WHAT IS WORKERS' COMPENSATION?

Workers' compensation is a distinct area of Massachusetts law designed to provide benefits for injured workers. Attorney Joyce Davis is very knowledgeable about Massachusetts workers' comp law and familiar with the medical issues that often arise. She has successfully practiced in this area for many years and can tell you if you may be eligible for benefits. To qualify for Massachusetts workers' compensation  benefits, you must show that your injury arose out of and in the course of employment and that you are disabled as a result of that injury. Your disabilities may include problems arising from repetitive motion, disease or emotional illness. The Massachusetts workers' compensation statute recognizes three different types of disability: 1) temporary total disability; 2) temporary partial disability and 3) permanent and total disability. You may also be entitled to coverage for your medical expenses. In case of death, the employee's family may be eligible for benefits. Under the law, there is no attorney's fee unless you are successful.

WHAT ARE THE DIFFERENCES BETWEEN TEMPORARY TOTAL, TEMPORARY PARTIAL AND PERMANENT TOTAL DISABILITY BENEFITS IN MASS. WORKERS' COMP?
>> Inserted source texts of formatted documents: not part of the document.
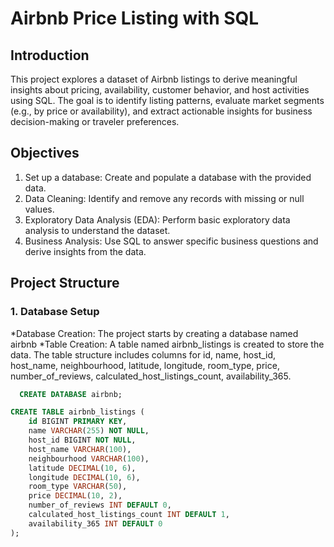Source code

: # Airbnb Price Listing with SQL

## Introduction
This project explores a dataset of Airbnb listings to derive meaningful insights about pricing, availability, customer behavior, and host activities using SQL. The goal is to identify listing patterns, evaluate market segments (e.g., by price or availability), and extract actionable insights for business decision-making or traveler preferences. 

## Objectives
1. Set up a database: Create and populate a database with the provided data.
2. Data Cleaning: Identify and remove any records with missing or null values.
3. Exploratory Data Analysis (EDA): Perform basic exploratory data analysis to understand the dataset.
4. Business Analysis: Use SQL to answer specific business questions and derive insights from the data.

## Project Structure
  ### 1. Database Setup
  *Database Creation: The project starts by creating a database named airbnb
  *Table Creation: A table named airbnb_listings is created to store the data. The table structure includes columns for id, name, host_id, host_name, neighbourhood, latitude, longitude, room_type, price, number_of_reviews, calculated_host_listings_count, availability_365.

```sql
  CREATE DATABASE airbnb;

CREATE TABLE airbnb_listings (
    id BIGINT PRIMARY KEY,
    name VARCHAR(255) NOT NULL,
    host_id BIGINT NOT NULL,
    host_name VARCHAR(100),
    neighbourhood VARCHAR(100),
    latitude DECIMAL(10, 6),
    longitude DECIMAL(10, 6),
    room_type VARCHAR(50),
    price DECIMAL(10, 2),
    number_of_reviews INT DEFAULT 0,
    calculated_host_listings_count INT DEFAULT 1,
    availability_365 INT DEFAULT 0
);
```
In Mass workers' comp, temporary total disability means that you cannot perform any meaningful work. If you cannot work at your normal job, but can perform less strenuous work, you will generally not be considered totally disabled. You can receive temporary total disability benefits for a maximum of three years. The amount of temporary total disability benefits will be equal to 60% of your pre-injury average weekly wage up to a maximum amount set by the state.

Partial disability means that even though you are not capable of returning to your normal job, you can perform some "non-trifling" work. In Mass workers' comp, partial disability benefits are usually available for a maximum of five years. There are exceptions to this rule for employees who received more than two years of temporary total disability benefits or who have suffered a loss of 75% or more of any bodily function. The most you can receive in partial disability benefits is 75% of your total disability benefit. As with temporary total disability benefits, there is a maximum amount that you can receive in partial disability benefits.
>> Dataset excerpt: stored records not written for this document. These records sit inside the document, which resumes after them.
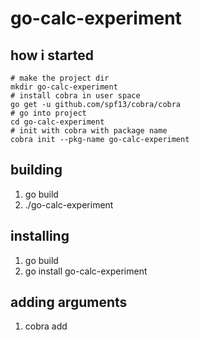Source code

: # go-calc-experiment

## how i started

```
# make the project dir
mkdir go-calc-experiment
# install cobra in user space
go get -u github.com/spf13/cobra/cobra
# go into project
cd go-calc-experiment
# init with cobra with package name
cobra init --pkg-name go-calc-experiment
```
## building

1. go build
1. ./go-calc-experiment

## installing

1. go build
1. go install go-calc-experiment

## adding arguments

1. cobra add <arg>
Permanent total disability means that you will be unable to return to work in any "non-trifling" occupation for the foreseeable future. The long-standing rule in Massachusetts used to be that an individual could only receive permanent total workers' compensation disability benefits if he had been paid the full three years of temporary total disability benefits. In 2002, however, the Massachusetts Appeals Court handed down its decision in Rainey Slater's Case, 55 Mass. App. Ct. 326, holding that an injured employee did not have to exhaust his temporary total benefits before receiving permanent total disability benefits. Now, you can be eligible for permanent and total workers' compensation disability benefits so long as you have been on temporary total disability for some period of time and your situation has stabilized. If you have been found to be permanently and totally disabled, there is no limit on the length of time that you can continue to receive benefits. Permanent total disability benefits are calculated by taking 2/3 of your pre-injury average weekly wage. You may also be eligible to receive cost of living increases (COLA).


WHAT IS MY EMPLOYER'S RESPONSIBILITY WHEN I GET HURT ON JOB?


Section 6 of Chapter 152 of the Massachusetts General Laws requires an employer to submit a First Report of Injury form to the insurance company when two conditions are met: 1) the employer has received proper notice that the employee was injured and 2) the employee was unable to earn his full wages for at least five calendar days (including weekends and holidays). Under the statute, the employer has seven days (excluding Sundays and legal holidays) after he receives proper notice of an injury to file the form. If the employer violates this Section three or more times in a year, a penalty of $100.00 will be imposed for each violation. If the fine is not paid within three days of receipt of the bill, it is considered a separate violation.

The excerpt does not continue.